DESCRIPTION OF THE TASK
Output exactly, please, the lines of the records below from the one containing "此外，我们创建了一个函数来将无符号 32 位整数转换为" through the final line.

^^^^^^^^

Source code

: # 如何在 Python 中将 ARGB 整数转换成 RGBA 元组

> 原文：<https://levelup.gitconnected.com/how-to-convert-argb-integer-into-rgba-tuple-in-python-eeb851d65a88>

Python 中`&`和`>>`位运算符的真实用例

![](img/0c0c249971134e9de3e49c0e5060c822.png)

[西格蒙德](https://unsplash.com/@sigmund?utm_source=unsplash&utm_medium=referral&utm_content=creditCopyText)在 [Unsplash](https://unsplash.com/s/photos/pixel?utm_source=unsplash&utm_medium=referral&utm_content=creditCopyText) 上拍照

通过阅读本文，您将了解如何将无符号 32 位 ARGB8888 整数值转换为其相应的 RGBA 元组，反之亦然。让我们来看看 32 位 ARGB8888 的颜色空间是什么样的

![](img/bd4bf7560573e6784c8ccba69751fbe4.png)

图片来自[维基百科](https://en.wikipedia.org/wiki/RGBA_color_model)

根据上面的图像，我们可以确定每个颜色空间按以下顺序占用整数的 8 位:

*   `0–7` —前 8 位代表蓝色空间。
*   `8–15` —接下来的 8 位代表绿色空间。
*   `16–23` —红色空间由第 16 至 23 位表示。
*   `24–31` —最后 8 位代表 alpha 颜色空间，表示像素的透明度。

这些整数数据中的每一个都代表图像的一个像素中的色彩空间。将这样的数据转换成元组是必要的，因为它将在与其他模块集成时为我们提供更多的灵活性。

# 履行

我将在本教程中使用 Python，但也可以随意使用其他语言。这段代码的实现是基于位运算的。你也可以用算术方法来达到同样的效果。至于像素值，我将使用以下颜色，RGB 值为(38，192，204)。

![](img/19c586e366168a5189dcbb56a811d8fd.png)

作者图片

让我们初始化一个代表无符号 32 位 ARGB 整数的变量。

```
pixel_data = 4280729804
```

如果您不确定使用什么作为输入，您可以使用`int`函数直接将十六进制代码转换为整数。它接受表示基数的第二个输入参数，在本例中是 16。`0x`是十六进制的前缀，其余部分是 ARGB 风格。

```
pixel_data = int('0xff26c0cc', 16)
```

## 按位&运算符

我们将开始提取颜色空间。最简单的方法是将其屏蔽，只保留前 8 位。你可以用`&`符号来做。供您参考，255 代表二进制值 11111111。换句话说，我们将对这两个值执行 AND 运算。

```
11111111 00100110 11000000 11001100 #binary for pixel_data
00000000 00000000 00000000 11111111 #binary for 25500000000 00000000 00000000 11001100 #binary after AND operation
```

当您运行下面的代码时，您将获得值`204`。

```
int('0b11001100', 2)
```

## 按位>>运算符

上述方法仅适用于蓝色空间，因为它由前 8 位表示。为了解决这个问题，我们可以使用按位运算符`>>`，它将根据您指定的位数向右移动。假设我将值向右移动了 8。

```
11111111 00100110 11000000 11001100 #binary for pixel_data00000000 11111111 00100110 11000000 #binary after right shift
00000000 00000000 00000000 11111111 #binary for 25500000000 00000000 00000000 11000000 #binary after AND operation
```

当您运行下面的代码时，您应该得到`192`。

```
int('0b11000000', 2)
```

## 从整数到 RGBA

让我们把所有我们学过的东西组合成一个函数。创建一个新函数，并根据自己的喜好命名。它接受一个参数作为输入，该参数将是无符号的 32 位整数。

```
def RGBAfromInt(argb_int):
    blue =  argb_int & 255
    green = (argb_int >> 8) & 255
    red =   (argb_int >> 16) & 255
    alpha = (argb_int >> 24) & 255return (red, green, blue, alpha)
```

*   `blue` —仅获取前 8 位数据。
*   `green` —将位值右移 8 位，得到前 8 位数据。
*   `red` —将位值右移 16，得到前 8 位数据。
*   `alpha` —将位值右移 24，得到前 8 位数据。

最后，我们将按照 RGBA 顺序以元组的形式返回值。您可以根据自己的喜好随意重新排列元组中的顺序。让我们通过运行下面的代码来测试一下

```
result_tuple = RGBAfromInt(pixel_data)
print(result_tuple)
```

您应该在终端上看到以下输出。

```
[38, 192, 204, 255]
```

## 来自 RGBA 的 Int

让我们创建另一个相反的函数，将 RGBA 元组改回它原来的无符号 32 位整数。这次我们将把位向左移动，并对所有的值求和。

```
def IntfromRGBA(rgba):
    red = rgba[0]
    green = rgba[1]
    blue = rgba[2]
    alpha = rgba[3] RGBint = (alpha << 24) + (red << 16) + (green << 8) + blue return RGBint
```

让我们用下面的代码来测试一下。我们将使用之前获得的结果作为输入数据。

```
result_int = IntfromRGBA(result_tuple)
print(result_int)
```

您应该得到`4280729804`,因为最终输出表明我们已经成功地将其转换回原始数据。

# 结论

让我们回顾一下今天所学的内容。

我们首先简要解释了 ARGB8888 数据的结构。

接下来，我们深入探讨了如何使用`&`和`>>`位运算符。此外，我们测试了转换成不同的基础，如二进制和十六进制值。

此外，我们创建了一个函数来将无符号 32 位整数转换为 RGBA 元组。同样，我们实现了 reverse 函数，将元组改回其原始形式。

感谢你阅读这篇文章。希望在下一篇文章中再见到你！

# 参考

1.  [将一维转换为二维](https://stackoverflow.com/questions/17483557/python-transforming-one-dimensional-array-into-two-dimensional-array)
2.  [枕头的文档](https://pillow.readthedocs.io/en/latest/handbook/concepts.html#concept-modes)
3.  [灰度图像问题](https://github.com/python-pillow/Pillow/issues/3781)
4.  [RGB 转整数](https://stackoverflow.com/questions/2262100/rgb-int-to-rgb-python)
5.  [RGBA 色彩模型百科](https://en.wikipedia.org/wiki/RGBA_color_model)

^^^^^^^^

SOLVED EXERCISE
此外，我们创建了一个函数来将无符号 32 位整数转换为 RGBA 元组。同样，我们实现了 reverse 函数，将元组改回其原始形式。

感谢你阅读这篇文章。希望在下一篇文章中再见到你！

# 参考

1.  [将一维转换为二维](https://stackoverflow.com/questions/17483557/python-transforming-one-dimensional-array-into-two-dimensional-array)
2.  [枕头的文档](https://pillow.readthedocs.io/en/latest/handbook/concepts.html#concept-modes)
3.  [灰度图像问题](https://github.com/python-pillow/Pillow/issues/3781)
4.  [RGB 转整数](https://stackoverflow.com/questions/2262100/rgb-int-to-rgb-python)
5.  [RGBA 色彩模型百科](https://en.wikipedia.org/wiki/RGBA_color_model)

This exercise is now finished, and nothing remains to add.